The Center for Disease Control did a study and here's what they found:
Too much sleep was defined as 10 hours or more per night, and optimal sleep duration was in the range of 7-9 hours.
•Nearly one-third of respondents—31.1%—reported sleeping 6 hours or fewer per night. The majority of respondents, 64.8%, reported sleeping in the optimal range of 7-9 hours.
•Slightly more than 4% of adults reported sleeping 10 or more hours per night.
•Both short sleep and long sleep were associated with greater risks of coronary heart disease and stroke.
•Short sleep and long sleep were also associated with elevated risk of diabetes and obesity.
•Both short and long sleepers were significantly more likely to report frequent mental distress, defined by researchers as an experience of poor mental health on 14 or more of the previous 30 days.
•Long sleepers had even higher risks of coronary heart disease, stroke and diabetes than short sleepers did.

Fascinating stuff, to be sure, but it didn't really help me with my sleeping issue, so I kept surfing until I found an article wherein The National Health Institute had this to say: The quantity of sleep you get is important, sure, but it's the quality of your sleep that you really have to pay attention to. Some people sleep eight or nine hours a night but don’t feel well rested when they wake up because the quality of their sleep is poor.
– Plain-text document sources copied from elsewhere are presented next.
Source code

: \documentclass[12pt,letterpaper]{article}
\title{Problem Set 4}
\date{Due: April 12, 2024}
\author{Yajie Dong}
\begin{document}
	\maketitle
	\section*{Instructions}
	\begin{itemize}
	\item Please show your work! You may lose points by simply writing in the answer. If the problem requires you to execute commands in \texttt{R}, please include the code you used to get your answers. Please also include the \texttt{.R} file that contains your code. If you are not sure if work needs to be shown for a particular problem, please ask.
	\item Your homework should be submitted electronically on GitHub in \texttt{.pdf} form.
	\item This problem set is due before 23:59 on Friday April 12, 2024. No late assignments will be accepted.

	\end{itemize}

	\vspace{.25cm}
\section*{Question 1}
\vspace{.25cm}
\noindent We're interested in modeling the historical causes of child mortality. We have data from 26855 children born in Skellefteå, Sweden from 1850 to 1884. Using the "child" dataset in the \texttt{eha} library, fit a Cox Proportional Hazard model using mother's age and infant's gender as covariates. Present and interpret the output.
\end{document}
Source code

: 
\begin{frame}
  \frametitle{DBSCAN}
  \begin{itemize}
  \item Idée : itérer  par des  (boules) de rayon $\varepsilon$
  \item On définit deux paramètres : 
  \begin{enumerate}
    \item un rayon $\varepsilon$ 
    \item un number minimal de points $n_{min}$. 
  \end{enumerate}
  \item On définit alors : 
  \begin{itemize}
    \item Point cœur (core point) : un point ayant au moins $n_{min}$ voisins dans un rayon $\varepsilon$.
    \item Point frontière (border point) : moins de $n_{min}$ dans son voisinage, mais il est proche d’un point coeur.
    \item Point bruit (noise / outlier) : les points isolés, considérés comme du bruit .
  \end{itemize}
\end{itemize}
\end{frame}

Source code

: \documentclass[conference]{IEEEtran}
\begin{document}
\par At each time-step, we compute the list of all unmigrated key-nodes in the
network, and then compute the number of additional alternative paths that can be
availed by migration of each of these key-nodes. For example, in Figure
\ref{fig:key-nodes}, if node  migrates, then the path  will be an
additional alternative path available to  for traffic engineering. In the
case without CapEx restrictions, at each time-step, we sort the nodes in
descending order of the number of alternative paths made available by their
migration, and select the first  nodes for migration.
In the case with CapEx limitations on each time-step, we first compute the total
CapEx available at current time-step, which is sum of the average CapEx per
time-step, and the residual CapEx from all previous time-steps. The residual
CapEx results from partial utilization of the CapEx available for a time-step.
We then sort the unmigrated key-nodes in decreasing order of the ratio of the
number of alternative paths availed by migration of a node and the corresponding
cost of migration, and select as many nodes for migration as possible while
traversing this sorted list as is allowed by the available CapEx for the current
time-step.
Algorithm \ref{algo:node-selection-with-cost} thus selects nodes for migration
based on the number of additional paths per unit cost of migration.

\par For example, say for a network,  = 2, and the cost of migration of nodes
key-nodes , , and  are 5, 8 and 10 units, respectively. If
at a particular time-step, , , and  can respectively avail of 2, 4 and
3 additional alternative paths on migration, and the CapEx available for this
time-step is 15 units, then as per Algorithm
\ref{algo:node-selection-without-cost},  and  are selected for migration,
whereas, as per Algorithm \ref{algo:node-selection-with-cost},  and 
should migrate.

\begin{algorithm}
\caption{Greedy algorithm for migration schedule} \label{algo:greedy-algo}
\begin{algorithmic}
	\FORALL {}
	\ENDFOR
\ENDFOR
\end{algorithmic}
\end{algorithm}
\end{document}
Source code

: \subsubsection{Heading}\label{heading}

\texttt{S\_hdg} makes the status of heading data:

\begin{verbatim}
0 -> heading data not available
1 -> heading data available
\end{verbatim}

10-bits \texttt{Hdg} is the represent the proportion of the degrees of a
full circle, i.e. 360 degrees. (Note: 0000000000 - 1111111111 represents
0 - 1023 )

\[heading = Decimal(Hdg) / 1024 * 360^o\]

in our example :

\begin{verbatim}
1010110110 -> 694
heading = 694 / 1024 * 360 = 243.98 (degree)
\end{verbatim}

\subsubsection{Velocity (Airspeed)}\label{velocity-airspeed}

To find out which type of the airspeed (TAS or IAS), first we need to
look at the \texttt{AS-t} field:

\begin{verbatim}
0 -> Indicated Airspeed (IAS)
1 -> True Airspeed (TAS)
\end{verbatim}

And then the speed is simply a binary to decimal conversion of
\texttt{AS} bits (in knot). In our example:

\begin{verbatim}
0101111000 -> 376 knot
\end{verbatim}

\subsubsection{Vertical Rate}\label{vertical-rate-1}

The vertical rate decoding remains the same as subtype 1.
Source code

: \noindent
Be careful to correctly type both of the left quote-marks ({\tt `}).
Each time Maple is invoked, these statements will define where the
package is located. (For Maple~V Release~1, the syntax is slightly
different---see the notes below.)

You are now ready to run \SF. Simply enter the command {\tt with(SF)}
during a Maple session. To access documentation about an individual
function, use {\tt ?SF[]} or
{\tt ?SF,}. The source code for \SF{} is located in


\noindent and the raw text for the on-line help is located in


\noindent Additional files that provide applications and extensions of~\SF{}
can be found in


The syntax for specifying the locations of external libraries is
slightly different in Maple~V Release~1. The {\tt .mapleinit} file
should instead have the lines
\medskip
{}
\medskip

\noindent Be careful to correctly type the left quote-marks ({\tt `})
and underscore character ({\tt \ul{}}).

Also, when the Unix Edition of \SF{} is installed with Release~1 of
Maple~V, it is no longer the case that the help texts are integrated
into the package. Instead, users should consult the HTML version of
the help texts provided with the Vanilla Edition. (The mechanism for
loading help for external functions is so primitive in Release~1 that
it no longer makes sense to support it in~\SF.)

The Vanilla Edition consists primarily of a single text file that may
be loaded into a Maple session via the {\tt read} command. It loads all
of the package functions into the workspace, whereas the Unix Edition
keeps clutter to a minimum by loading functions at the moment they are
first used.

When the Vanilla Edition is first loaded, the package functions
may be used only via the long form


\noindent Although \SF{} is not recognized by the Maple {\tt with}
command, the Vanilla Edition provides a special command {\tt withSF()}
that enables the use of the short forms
And there we have it. Obviously I'm not getting too much sleep, although I might not be getting quite enough. But it's the quality of my sleep that's an issue these days. It's allergy season. My husband has allergies. And he snores like a steam engine. Even though his snoring doesn't wake me up, I have to wonder if I'm getting the best quality of sleep. And it doesn't help that these days if he needs to get up in the night (which, because of the medication he's on he frequently does) he has to wake me up to help him back into bed (because he's just had his hip replaced and can't bend properly yet).


Wasn't it Nietzsche who said That which does not kill us makes us stronger? Or maybe it was Conan the Barbarian. Whatever. All I know is, if it's true then by the time my husband is fully recovered I should be freaking superwoman!

So . . . how much sleep did you get last night?